Aim of the task: Skip any pictures. Repeat the data exactly, from its first line through the line that holds "the password information", both included.

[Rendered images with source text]

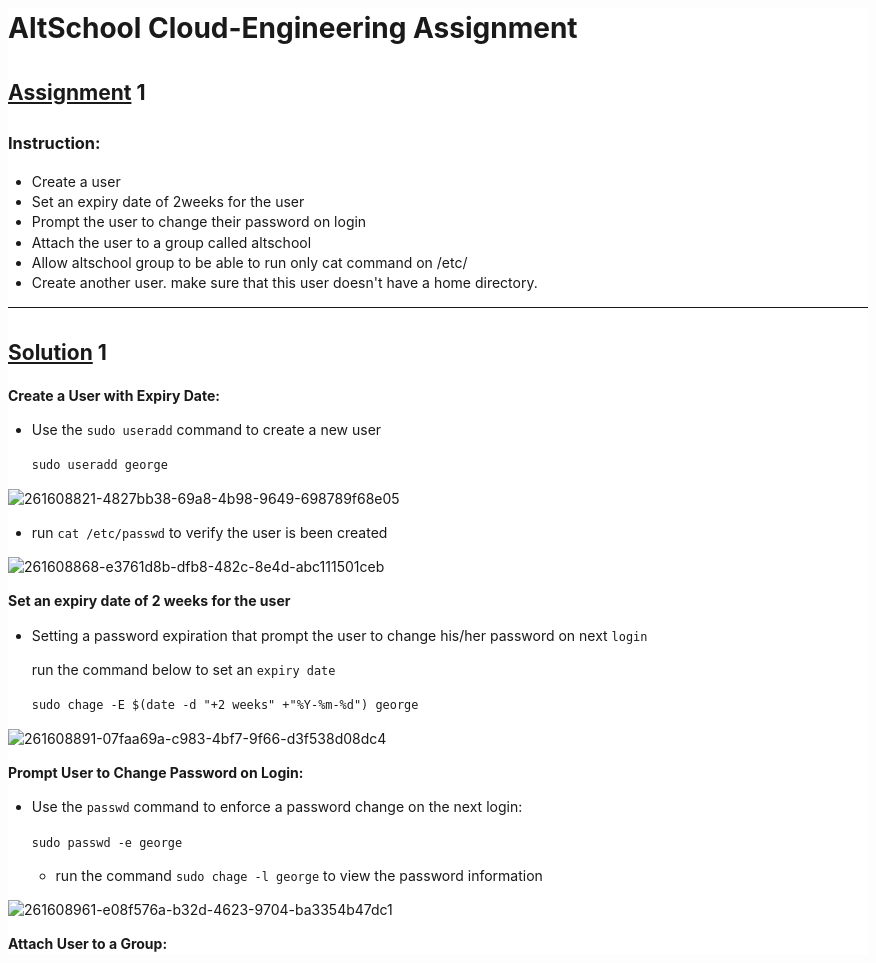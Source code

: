 # AltSchool Cloud-Engineering Assignment

## [Assignment]() 1
### Instruction: 
- Create a user
- Set an expiry date of 2weeks for the user
- Prompt the user to change their password on login
- Attach the user to a group called altschool
- Allow altschool group to be able to run only cat command on /etc/
- Create another user. make sure that this user doesn't have a home directory.
---

## [Solution]() 1

 **Create a User with Expiry Date:**
   
- Use the `sudo useradd` command to create a new user
    
   ```
   sudo useradd george
   ```
<img width="700" alt="261608821-4827bb38-69a8-4b98-9649-698789f68e05" src="https://github.com/Igeorgemichael/Altschool-Cloud-Eng_Assignment/assets/125099848/756373f6-4876-4cb8-b475-f94a81905f57">

- run `cat /etc/passwd` to verify the user is been created

<img width="700" alt="261608868-e3761d8b-dfb8-482c-8e4d-abc111501ceb" src="https://github.com/Igeorgemichael/Altschool-Cloud-Eng_Assignment/assets/125099848/05044292-6745-4bdf-b107-5bc349c2b844">

 **Set an expiry date of 2 weeks for the user**
 
- Setting a password expiration that prompt the user to change his/her password on next `login`

   run the command below to set an `expiry date`
   
   ```
   sudo chage -E $(date -d "+2 weeks" +"%Y-%m-%d") george
   ```
   
<img width="700" alt="261608891-07faa69a-c983-4bf7-9f66-d3f538d08dc4" src="https://github.com/Igeorgemichael/Altschool-Cloud-Eng_Assignment/assets/125099848/c0489f04-3290-4b37-b226-fd2c9da50d57">


**Prompt User to Change Password on Login:**

- Use the `passwd` command to enforce a password change on the next login:

   ```
   sudo passwd -e george
   ```

   -  run the command `sudo chage -l george` to view the password information
  
<img width="700" alt="261608961-e08f576a-b32d-4623-9704-ba3354b47dc1" src="https://github.com/Igeorgemichael/Altschool-Cloud-Eng_Assignment/assets/125099848/863d51b4-3224-4452-9986-9eb935e5c763">


**Attach User to a Group:**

Result of the task:
Source code

: # AltSchool Cloud-Engineering Assignment

## [Assignment]() 1
### Instruction: 
- Create a user
- Set an expiry date of 2weeks for the user
- Prompt the user to change their password on login
- Attach the user to a group called altschool
- Allow altschool group to be able to run only cat command on /etc/
- Create another user. make sure that this user doesn't have a home directory.
---

## [Solution]() 1

 **Create a User with Expiry Date:**
   
- Use the `sudo useradd` command to create a new user
    
   ```
   sudo useradd george
   ```
<img width="700" alt="261608821-4827bb38-69a8-4b98-9649-698789f68e05" src="https://github.com/Igeorgemichael/Altschool-Cloud-Eng_Assignment/assets/125099848/756373f6-4876-4cb8-b475-f94a81905f57">

- run `cat /etc/passwd` to verify the user is been created

<img width="700" alt="261608868-e3761d8b-dfb8-482c-8e4d-abc111501ceb" src="https://github.com/Igeorgemichael/Altschool-Cloud-Eng_Assignment/assets/125099848/05044292-6745-4bdf-b107-5bc349c2b844">

 **Set an expiry date of 2 weeks for the user**
 
- Setting a password expiration that prompt the user to change his/her password on next `login`

   run the command below to set an `expiry date`
   
   ```
   sudo chage -E $(date -d "+2 weeks" +"%Y-%m-%d") george
   ```
   
<img width="700" alt="261608891-07faa69a-c983-4bf7-9f66-d3f538d08dc4" src="https://github.com/Igeorgemichael/Altschool-Cloud-Eng_Assignment/assets/125099848/c0489f04-3290-4b37-b226-fd2c9da50d57">


**Prompt User to Change Password on Login:**

- Use the `passwd` command to enforce a password change on the next login:

   ```
   sudo passwd -e george
   ```

   -  run the command `sudo chage -l george` to view the password information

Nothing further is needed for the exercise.